Your instructions
From the first line of the data down to and including the line with "### Digital Signal", copy everything exactly, leaving out pictures.

Input for this task
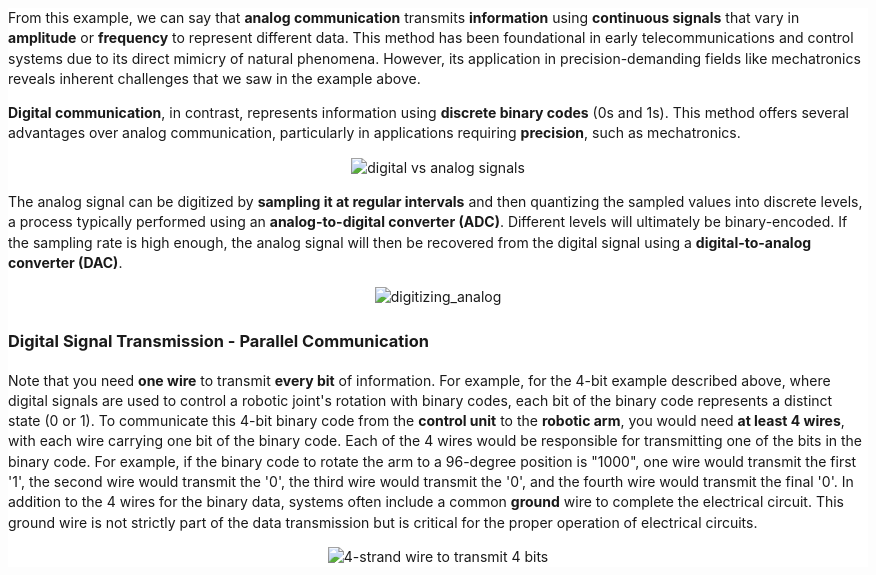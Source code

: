 From this example, we can say that **analog communication** transmits **information** using **continuous signals** that vary in **amplitude** or **frequency** to represent different data. This method has been foundational in early telecommunications and control systems due to its direct mimicry of natural phenomena. However, its application in precision-demanding fields like mechatronics reveals inherent challenges that we saw in the example above. 

**Digital communication**, in contrast, represents information using **discrete binary codes** (0s and 1s). This method offers several advantages over analog communication, particularly in applications requiring **precision**, such as mechatronics. 

<figure>
<p align="center">
<img width="430" alt="digital vs analog signals" src="https://github.com/madibabaiasl/mechatronics-course/assets/118206851/2052ff34-f639-4616-aa9e-4f3e806bd461">
<figcaption> <p align="center"></figcaption> </p>
</p>
</figure>

The analog signal can be digitized by **sampling it at regular intervals** and then quantizing the sampled values into discrete levels, a process typically performed using an **analog-to-digital converter (ADC)**. Different levels will ultimately be binary-encoded. If the sampling rate is high enough, the analog signal will then be recovered from the digital signal using a **digital-to-analog converter (DAC)**. 

<figure>
<p align="center">
<img width="645" alt="digitizing_analog" src="https://github.com/user-attachments/assets/feffc4c9-1839-480d-9dc8-9134efcedf5a">
<figcaption> <p align="center"></figcaption> </p>
</p>
</figure>

### Digital Signal Transmission - Parallel Communication

Note that you need **one wire** to transmit **every bit** of information. For example, for the 4-bit example described above, where digital signals are used to control a robotic joint's rotation with binary codes, each bit of the binary code represents a distinct state (0 or 1). To communicate this 4-bit binary code from the **control unit** to the **robotic arm**, you would need **at least 4 wires**, with each wire carrying one bit of the binary code. Each of the 4 wires would be responsible for transmitting one of the bits in the binary code. For example, if the binary code to rotate the arm to a 96-degree position is "1000", one wire would transmit the first '1', the second wire would transmit the '0', the third wire would transmit the '0', and the fourth wire would transmit the final '0'. In addition to the 4 wires for the binary data, systems often include a common **ground** wire to complete the electrical circuit. This ground wire is not strictly part of the data transmission but is critical for the proper operation of electrical circuits.

<figure>
<p align="center">
<img width="239" alt="4-strand wire to transmit 4 bits" src="https://github.com/madibabaiasl/mechatronics-course/assets/118206851/306cdee2-96ff-46a9-ac0d-3c07fc645424">
<figcaption> <p align="center"></figcaption> </p>
</p>
</figure>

Solution for this problem
Source code

: From this example, we can say that **analog communication** transmits **information** using **continuous signals** that vary in **amplitude** or **frequency** to represent different data. This method has been foundational in early telecommunications and control systems due to its direct mimicry of natural phenomena. However, its application in precision-demanding fields like mechatronics reveals inherent challenges that we saw in the example above. 

**Digital communication**, in contrast, represents information using **discrete binary codes** (0s and 1s). This method offers several advantages over analog communication, particularly in applications requiring **precision**, such as mechatronics. 

<figure>
<p align="center">
<img width="430" alt="digital vs analog signals" src="https://github.com/madibabaiasl/mechatronics-course/assets/118206851/2052ff34-f639-4616-aa9e-4f3e806bd461">
<figcaption> <p align="center"></figcaption> </p>
</p>
</figure>

The analog signal can be digitized by **sampling it at regular intervals** and then quantizing the sampled values into discrete levels, a process typically performed using an **analog-to-digital converter (ADC)**. Different levels will ultimately be binary-encoded. If the sampling rate is high enough, the analog signal will then be recovered from the digital signal using a **digital-to-analog converter (DAC)**. 

<figure>
<p align="center">
<img width="645" alt="digitizing_analog" src="https://github.com/user-attachments/assets/feffc4c9-1839-480d-9dc8-9134efcedf5a">
<figcaption> <p align="center"></figcaption> </p>
</p>
</figure>

### Digital Signal Transmission - Parallel Communication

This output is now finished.